Filme chocante e perturbador com Keanu Reeves, na Netflix, que Tarantino considera um de seus favoritos

Distorções distópicas têm um apelo eterno. Com frequência, a indústria do cinema revisita o tema, explorando novas facetas de um gênero que, desde tempos imemoriais, se debruça sobre as ameaças à continuidade da espécie humana. Vivendo em um mundo que o ignora e o oprime, o homem tenta, desesperadamente, encontrar um sentido, equilibrar suas inquietações, superar seus medos e atender às exigências do corpo e da alma, cada um com suas próprias necessidades.

No entanto, essa busca incessante frequentemente esbarra nas suas limitações, levando-o a enfrentar os desertos de solidão, onde os oásis de esperança são cada vez mais escassos. Filmes como “Amores Canibais” caminham na tênue linha entre a fantasia sombria de uma realidade monstruosa — mas não impossível — e a tentativa de desenhar cenários onde o ser humano ainda pode ter uma chance de redenção, mesmo em meio ao caos que se tornou habitual.

Dirigido por Ana Lily Amirpour, cineasta iraniana-americana, o filme reflete sobre essas possibilidades sombrias que o homem, por sua própria ação, ajuda a construir. Ao mesmo tempo, mostra que, mesmo em um estado de evidente decadência, sempre resta algo nos indivíduos que os remete à sua humanidade e, por extensão, à sua divindade.

Amirpour, que já havia se destacado em seu longa de estreia, “Garota Sombria Caminha pela Noite” (2014), onde explora a angústia de uma jovem solitária que suaviza o peso de sua existência ao se alimentar do sangue de suas vítimas, continua a investigar o poder da determinação feminina. Em “Amores Canibais”, a diretora leva o espectador a uma jornada transformadora, guiada pela força de vontade de uma mulher que, mesmo sem saber exatamente como, busca uma mudança radical em sua vida.
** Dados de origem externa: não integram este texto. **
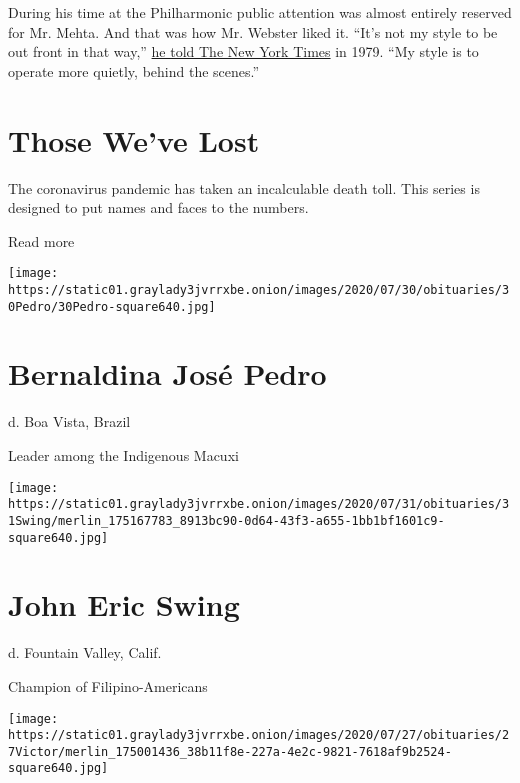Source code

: During his time at the Philharmonic public attention was almost entirely
reserved for Mr. Mehta. And that was how Mr. Webster liked it. ``It's
not my style to be out front in that way,''
\href{https://timesmachine.nytimes3xbfgragh.onion/timesmachine/1979/09/09/111195056.pdf?pdf_redirect=true\&ip=0}{he
told The New York Times} in 1979. ``My style is to operate more quietly,
behind the scenes.''

\href{https://www.nytimes3xbfgragh.onion/interactive/2020/obituaries/people-died-coronavirus-obituaries.html?action=click\&pgtype=Article\&state=default\&region=BELOW_MAIN_CONTENT\&context=covid_obits_promo}{}

\hypertarget{those-weve-lost}{%
\section{Those We've Lost}\label{those-weve-lost}}

The coronavirus pandemic has taken an incalculable death toll. This
series is designed to put names and faces to the numbers.

Read more

\texttt{[image: https://static01.graylady3jvrrxbe.onion/images/2020/07/30/obituaries/30Pedro/30Pedro-square640.jpg]}

\hypertarget{bernaldina-josuxe9-pedro}{%
\section{Bernaldina José Pedro}\label{bernaldina-josuxe9-pedro}}

d. Boa Vista, Brazil

Leader among the Indigenous Macuxi

\texttt{[image: https://static01.graylady3jvrrxbe.onion/images/2020/07/31/obituaries/31Swing/merlin\_175167783\_8913bc90-0d64-43f3-a655-1bb1bf1601c9-square640.jpg]}

\hypertarget{john-eric-swing}{%
\section{John Eric Swing}\label{john-eric-swing}}

d. Fountain Valley, Calif.

Champion of Filipino-Americans

\texttt{[image: https://static01.graylady3jvrrxbe.onion/images/2020/07/27/obituaries/27Victor/merlin\_175001436\_38b11f8e-227a-4e2c-9821-7618af9b2524-square640.jpg]}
Apesar de sua premissa brutal, “Amores Canibais” é um filme de nuances. Amirpour dá vida a Arlen, uma personagem que personifica o desespero e a fé em um mundo pós-apocalíptico, ambientado no deserto do Texas, onde a areia e a loucura são os principais sobreviventes. Nesse cenário, os seres humanos alimentam-se uns dos outros, seja por necessidade, seja por puro prazer, sem realmente entender por que ainda permanecem vivos.

A atuação de Suki Waterhouse é crucial para transmitir ao público a sensação constante de desconforto e inadequação, sentimentos que crescem e, eventualmente, dão lugar à repulsa e ao tédio, emoções que variam entre a luta instintiva pela sobrevivência — mesmo após perder um braço e uma perna para canibais sem escrúpulos — e o ódio pela sua nova condição.

A história ganha uma nova camada com a entrada de um personagem chamado Miami Man, um imigrante cubano interpretado por Jason Momoa, cuja presença marcante e intensamente ferida por perdas quase irreparáveis traz um contraponto ao horror predominante.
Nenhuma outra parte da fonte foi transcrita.